In Nichols v. Stretton, 100 Queen’s Bench, 346, it was held: “A covenant by an attorney’s articled clerk not to act as attorney for any person who had already been or should thereafter become a client of the plaintiff was held to be unreasonable, but valid as to the persons who were clients before and during the defendant’s articles.”

In Hitchcock v. Coker, supra, it was held as follows: “It is not unreasonable that the duration of the restric*735tion should not be limited to the life of the person for whose benefit it is made, or to the time during which he may carry on the business as it may be necessary in order to secure the value of his business to a purchaser or to his representatives after his death, that the restriction be continued for the whole life of the party upon whom it is imposed.” See, also, Pemberton v.
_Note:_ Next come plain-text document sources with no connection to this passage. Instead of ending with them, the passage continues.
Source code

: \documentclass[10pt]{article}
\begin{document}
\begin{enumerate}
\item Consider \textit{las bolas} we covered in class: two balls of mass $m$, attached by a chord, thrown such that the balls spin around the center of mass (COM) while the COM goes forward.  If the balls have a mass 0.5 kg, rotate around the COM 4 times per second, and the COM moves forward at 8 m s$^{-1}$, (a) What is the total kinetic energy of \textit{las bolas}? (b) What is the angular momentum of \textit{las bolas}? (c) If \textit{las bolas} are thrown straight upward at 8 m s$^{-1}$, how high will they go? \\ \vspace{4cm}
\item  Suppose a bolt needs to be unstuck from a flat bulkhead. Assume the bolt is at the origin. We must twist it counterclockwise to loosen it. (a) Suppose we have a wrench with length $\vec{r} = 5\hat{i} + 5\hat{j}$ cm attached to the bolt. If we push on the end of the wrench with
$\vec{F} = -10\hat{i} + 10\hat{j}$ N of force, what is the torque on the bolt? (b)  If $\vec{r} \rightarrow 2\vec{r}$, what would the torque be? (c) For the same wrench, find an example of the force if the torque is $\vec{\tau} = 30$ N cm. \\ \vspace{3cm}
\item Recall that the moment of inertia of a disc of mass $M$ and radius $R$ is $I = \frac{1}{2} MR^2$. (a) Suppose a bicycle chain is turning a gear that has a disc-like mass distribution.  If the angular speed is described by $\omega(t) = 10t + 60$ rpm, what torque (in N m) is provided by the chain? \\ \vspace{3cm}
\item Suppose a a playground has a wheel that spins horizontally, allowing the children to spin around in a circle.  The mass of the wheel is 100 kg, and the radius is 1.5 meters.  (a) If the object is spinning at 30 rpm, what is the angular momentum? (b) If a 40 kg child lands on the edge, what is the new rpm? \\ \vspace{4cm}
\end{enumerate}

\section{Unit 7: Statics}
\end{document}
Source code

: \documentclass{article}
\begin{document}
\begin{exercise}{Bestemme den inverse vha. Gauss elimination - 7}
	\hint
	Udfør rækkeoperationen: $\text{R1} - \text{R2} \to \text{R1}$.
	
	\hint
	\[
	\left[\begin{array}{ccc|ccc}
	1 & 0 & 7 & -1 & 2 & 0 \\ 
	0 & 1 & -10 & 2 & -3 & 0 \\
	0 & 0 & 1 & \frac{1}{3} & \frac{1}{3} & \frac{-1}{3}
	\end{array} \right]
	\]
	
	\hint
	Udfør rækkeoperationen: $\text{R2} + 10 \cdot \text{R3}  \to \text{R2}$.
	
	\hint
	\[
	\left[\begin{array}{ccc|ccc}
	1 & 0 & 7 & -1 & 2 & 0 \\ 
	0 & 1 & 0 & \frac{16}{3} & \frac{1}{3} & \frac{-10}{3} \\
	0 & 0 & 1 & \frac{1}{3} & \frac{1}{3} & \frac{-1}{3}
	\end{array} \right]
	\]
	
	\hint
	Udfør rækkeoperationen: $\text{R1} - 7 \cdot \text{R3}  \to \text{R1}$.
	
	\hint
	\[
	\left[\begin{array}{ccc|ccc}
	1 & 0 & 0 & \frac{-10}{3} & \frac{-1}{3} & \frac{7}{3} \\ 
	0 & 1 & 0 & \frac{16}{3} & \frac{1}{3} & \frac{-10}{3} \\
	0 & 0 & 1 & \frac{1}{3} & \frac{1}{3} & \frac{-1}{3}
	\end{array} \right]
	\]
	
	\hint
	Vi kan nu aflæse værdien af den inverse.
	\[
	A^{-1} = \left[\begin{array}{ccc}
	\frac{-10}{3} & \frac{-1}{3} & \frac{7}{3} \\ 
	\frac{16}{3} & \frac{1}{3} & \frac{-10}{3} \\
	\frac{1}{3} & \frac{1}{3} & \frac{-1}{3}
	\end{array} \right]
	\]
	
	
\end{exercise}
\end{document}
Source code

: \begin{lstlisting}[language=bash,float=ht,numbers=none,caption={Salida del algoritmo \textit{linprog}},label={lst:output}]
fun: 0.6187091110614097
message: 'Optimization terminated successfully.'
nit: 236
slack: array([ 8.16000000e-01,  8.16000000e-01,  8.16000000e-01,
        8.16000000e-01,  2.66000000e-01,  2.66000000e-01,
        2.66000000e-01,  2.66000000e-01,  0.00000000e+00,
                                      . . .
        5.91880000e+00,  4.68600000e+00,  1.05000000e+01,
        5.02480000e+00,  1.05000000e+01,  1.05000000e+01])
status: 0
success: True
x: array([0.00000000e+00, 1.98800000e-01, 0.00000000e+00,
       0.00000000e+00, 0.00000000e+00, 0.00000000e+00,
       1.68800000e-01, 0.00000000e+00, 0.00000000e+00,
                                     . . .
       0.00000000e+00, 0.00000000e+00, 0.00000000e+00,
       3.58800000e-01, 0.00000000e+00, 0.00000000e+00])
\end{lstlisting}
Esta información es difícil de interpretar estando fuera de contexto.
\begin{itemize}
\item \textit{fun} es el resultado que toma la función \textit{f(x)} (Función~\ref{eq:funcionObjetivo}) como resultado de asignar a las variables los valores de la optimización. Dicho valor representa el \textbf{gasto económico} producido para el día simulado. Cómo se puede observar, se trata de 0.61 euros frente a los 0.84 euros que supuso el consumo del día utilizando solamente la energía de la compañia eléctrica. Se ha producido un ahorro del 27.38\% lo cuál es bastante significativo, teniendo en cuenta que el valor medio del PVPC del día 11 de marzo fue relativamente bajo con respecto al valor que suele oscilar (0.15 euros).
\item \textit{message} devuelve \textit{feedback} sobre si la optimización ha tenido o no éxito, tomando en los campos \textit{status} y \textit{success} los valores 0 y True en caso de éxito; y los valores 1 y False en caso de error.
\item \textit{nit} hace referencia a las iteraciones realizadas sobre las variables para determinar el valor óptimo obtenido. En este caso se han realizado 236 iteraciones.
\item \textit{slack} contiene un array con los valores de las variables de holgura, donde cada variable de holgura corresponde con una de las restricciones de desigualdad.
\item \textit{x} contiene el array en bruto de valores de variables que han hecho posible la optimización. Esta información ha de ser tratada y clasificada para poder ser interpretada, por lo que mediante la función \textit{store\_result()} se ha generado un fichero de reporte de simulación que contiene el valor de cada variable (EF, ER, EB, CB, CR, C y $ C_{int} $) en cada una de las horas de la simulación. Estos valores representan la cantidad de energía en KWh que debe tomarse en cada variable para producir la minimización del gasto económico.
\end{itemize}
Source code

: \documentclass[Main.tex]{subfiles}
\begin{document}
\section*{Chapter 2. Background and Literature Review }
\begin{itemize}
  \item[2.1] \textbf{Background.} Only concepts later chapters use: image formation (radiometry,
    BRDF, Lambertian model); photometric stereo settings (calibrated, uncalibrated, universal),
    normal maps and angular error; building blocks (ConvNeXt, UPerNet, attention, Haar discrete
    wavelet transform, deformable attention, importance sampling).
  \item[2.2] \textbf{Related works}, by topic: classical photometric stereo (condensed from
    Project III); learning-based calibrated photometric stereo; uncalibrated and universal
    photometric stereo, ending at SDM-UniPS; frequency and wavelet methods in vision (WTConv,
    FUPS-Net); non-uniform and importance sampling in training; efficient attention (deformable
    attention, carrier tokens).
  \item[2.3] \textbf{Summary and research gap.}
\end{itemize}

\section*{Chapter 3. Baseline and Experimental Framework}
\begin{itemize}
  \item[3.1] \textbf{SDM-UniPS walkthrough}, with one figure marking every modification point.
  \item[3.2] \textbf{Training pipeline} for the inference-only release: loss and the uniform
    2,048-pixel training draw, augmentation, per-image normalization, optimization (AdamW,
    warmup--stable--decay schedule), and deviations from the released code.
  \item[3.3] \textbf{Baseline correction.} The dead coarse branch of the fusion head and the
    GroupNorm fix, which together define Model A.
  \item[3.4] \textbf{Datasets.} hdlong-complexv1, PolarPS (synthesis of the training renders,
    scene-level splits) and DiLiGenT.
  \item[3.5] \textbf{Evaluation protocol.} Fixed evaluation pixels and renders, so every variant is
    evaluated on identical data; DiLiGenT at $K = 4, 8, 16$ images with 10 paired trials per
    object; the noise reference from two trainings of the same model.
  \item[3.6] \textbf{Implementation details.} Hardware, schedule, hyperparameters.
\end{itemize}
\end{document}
Vaughan, 10 Q. B., 87; Page on Contracts, vol. 1, secs. 379, 380.

Our examination of the authorities has not confirmed the suggestion of learned counsel that a contract inhibiting future professional competition is not valid, unless at the time the party inhibited has an established practice or professional good will or a mercantile business which may be made the subject of sale. On the contrary, we find numerous cases, English and American, where a clerk or employee, teacher or salesman, on entering the service of a tradesman, manufacturer, or professional man, has been bound by a lawful contract not to engage in a competitive business with his employer. In the present case, the defendant was paid for his services a salary of $100 per month, which was large compensation to a young man who had just graduated, and under the authorities it was perfectly competent for the parties to make the contract in question which only prohibits the future competition in Union City and vicinity. We think this contract was reasonable and not oppressive; nor was it in any way detrimental to the interests of the public.

It results that the decree of the chancellor will be affirmed.